Segment Start: PROVIDED DATA

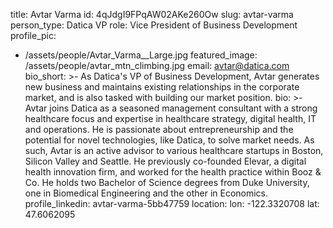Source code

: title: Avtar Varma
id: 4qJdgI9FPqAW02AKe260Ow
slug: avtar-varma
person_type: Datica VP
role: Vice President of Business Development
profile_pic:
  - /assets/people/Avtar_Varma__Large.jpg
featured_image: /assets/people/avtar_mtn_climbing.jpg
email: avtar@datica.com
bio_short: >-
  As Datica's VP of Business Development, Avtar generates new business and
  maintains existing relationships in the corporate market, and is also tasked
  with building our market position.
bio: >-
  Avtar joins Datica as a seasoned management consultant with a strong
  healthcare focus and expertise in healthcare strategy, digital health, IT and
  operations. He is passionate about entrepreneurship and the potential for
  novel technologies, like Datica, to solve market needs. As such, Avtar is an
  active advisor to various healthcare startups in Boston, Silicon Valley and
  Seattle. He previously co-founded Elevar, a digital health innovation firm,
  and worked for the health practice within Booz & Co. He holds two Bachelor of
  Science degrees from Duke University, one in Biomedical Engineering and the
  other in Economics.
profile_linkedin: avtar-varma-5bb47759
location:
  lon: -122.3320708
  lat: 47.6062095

Segment End: PROVIDED DATA
Segment Start: PROVIDED DATA

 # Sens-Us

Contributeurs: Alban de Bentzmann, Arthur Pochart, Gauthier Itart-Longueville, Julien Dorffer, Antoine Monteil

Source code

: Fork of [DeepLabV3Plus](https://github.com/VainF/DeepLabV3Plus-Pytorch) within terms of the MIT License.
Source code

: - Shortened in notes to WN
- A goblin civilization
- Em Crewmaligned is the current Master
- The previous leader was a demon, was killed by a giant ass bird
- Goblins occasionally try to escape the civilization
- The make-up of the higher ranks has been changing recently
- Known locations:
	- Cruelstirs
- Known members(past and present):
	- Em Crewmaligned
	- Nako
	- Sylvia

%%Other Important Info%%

Segment End: PROVIDED DATA

__TASK STATEMENT__. Reading through the records above, report each line in which the string "people" is found.

__EXERCISE RESPONSE__.
  - /assets/people/Avtar_Varma__Large.jpg
featured_image: /assets/people/avtar_mtn_climbing.jpg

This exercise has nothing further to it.